I recently joined President Obama's economic recovery advisory board. He can count on my openness and honesty. More importantly, he can count on GE's support to drive competitiveness and innovation that will improve the economy.
The challenges we face won't be solved by the free market alone. But through a real public-private partnership, we can dramatically improve America's competitiveness. Today, people in this country want to see business and government work together.
An American renewal will be shaped by the public and private sectors, and – more than ever – by a willingness to act boldly for the good of the country.
Fifth: It is possible for a global business leader to also be a good citizen.

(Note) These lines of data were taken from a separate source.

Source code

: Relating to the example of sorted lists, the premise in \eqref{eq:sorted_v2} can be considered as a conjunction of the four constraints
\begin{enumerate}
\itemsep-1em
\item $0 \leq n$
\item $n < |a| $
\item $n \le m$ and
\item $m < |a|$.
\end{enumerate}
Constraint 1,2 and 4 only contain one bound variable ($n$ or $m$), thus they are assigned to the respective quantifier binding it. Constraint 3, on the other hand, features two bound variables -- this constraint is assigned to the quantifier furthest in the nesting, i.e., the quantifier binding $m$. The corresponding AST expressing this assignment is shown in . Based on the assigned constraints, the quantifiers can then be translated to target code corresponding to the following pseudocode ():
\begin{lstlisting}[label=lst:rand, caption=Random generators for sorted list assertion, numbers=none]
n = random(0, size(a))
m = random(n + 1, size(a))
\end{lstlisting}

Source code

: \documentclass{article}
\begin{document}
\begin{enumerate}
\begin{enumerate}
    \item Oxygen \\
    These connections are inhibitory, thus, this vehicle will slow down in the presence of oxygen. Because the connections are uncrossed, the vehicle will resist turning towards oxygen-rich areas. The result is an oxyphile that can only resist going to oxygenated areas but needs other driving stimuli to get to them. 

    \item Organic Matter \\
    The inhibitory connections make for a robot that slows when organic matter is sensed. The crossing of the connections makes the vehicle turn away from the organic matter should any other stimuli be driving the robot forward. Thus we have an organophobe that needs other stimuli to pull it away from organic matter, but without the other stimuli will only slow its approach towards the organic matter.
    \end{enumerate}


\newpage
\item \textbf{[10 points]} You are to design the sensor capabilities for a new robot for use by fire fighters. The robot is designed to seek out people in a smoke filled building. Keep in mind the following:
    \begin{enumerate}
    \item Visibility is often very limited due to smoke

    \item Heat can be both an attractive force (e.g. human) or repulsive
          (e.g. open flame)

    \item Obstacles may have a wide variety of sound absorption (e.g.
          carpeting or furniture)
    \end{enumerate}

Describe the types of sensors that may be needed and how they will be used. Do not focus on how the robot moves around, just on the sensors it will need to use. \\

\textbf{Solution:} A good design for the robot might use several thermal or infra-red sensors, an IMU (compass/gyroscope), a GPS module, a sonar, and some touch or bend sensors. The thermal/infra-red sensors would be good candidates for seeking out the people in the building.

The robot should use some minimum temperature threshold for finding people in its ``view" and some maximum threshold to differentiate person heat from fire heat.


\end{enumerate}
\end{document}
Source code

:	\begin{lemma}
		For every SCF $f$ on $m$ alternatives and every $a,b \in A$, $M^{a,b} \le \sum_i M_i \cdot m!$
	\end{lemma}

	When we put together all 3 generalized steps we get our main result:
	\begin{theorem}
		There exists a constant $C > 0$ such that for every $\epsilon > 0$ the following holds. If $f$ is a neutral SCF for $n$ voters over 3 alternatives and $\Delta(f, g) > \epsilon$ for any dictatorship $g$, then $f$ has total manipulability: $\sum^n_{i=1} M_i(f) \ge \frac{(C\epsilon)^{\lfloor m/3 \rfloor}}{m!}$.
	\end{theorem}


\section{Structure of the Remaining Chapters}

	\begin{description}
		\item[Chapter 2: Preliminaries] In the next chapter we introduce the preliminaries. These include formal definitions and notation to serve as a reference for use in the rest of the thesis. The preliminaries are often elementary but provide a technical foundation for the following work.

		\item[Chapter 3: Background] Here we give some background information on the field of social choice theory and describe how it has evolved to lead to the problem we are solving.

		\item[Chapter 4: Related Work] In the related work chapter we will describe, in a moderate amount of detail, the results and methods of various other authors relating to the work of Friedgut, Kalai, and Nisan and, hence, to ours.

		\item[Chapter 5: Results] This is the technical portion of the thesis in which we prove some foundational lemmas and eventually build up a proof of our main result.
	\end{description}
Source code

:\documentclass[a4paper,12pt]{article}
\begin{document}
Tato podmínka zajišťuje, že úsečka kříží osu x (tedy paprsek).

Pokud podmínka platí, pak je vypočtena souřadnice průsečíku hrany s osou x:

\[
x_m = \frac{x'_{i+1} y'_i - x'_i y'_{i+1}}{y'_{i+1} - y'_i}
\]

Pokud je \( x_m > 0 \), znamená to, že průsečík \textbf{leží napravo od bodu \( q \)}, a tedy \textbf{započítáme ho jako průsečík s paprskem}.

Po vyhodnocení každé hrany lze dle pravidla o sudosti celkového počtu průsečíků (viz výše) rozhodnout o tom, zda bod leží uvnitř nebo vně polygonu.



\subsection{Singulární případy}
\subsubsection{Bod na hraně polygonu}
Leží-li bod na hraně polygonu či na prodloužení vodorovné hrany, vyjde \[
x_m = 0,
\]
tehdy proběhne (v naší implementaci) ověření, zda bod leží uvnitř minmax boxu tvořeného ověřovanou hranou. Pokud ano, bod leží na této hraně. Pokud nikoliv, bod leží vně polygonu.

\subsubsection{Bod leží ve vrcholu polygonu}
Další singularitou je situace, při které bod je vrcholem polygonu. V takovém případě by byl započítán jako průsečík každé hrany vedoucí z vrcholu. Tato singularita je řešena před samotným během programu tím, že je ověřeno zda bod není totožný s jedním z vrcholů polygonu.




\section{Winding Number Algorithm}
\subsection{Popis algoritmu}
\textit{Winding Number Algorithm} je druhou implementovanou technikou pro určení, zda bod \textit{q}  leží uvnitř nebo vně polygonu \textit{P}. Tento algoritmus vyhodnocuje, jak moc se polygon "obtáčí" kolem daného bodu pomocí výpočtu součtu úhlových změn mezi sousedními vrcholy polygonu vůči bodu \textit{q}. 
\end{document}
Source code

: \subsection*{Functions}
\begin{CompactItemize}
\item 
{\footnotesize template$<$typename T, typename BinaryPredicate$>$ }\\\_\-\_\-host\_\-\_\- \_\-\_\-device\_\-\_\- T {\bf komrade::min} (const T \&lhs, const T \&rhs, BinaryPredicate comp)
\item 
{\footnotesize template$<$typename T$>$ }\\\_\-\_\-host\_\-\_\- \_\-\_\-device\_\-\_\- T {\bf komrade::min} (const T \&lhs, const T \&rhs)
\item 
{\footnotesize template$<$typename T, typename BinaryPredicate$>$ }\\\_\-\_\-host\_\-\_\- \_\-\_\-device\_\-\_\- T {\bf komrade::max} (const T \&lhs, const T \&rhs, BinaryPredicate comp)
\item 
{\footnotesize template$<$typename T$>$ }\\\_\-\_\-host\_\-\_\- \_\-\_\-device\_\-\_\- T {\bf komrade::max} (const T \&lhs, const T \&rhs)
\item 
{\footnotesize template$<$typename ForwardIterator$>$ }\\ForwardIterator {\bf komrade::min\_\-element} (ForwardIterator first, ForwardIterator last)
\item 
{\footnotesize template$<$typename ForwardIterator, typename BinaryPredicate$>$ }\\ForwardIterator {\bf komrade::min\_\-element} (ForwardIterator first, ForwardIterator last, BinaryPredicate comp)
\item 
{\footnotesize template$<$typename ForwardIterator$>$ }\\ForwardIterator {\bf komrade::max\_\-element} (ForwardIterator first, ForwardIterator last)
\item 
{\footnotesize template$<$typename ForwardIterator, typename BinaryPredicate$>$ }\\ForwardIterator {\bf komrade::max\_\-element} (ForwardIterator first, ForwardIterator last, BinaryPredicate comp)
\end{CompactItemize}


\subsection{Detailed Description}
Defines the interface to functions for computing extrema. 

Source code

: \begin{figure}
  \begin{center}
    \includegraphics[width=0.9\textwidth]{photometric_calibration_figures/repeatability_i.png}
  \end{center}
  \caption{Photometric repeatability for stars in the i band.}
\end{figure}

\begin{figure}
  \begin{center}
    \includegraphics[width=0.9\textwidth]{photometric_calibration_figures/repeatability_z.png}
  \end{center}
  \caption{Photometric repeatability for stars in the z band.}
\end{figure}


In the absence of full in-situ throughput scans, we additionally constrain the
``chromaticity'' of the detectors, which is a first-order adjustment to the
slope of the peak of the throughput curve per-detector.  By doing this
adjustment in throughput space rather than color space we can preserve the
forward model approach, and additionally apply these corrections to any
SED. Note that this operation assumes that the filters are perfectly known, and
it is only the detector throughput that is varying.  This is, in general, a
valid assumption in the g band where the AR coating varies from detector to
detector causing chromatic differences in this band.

The primary job of business leaders is to build competitive companies that win over the long term in every corner of the world. To do that, business must shake off the short-term mindset that brought on so many problems. We can't blame Wall Street. We must have the courage to invest and we must do it now.
We must set compensation policies that reward long-term growth in earnings and cash generation. More important, compensation should reflect company success. At GE, the company always comes first. I want GE people to "keep score" based on creating value through our innovation. Our success is institutional and transcends individual gain.
We must partner in our communities. Big business should work with smaller companies in our supply chain to help them compete globally. And we should partner with local governments to fix our education system.
In the end, business leaders are accountable for the competitiveness of their own country. We must say so publicly. This will not hurt our ability to globalize. Rather, I think it will make other countries admire our business leaders more. We must end the impression that American CEOs are short-term speculators.
Protectionist sentiment is growing in the U.S. But protectionism is not the answer. If other countries follow this trend – and many have started to react, including China – opportunities will vanish. Business leaders can help the country be competitive again. And out of this competitiveness will come a more self confident society.
I want GE to be a great company. A great company keeps its eye on problems that need solving. A great company builds alignment from factory floor to the boardroom. A great company recognizes that an American strategy is part of a global strategy. A great company invests in the future. Great companies must be a part of the American renewal. There's room for any enterprise that aligns itself with needs that are basic, and needs that are vast. This is our vision for GE.
On a personal note, I would hate to think that the lasting impression of American business is the one that exists today. We can do better. We have made our companies globally competitive; now we must do the same for our country. We can help to solve some of these difficult problems and create an optimistic future.
I am excited about our future together. I embrace the promise of this investment in Michigan. I am also energized by the challenges that face GE. Not because the economy is good, but because the challenges we face will inspire the type of new thinking that is required in the future.
Over the last generation, Americas "service strategy" was too weak and our goals were too low. This approach must be abandoned. In its place, we should create an American Industrial Renewal by moving on five fronts: invest in new technology; win where it counts in clean energy and affordable health care; become a country that is good at manufacturing and exports; embrace public-private partnerships; and promote leaders who are also good citizens.
From economic chaos we will create new opportunities for the people of this city and this country. We will once again be prosperous, but more importantly, we will be proud.
It is time to think big again. We must hold ourselves to a higher standard and we must renew America's economy to embrace the same kind of dream that transformed this city and this world not so long ago.
Let's commit ourselves to begin that work today. Thank you.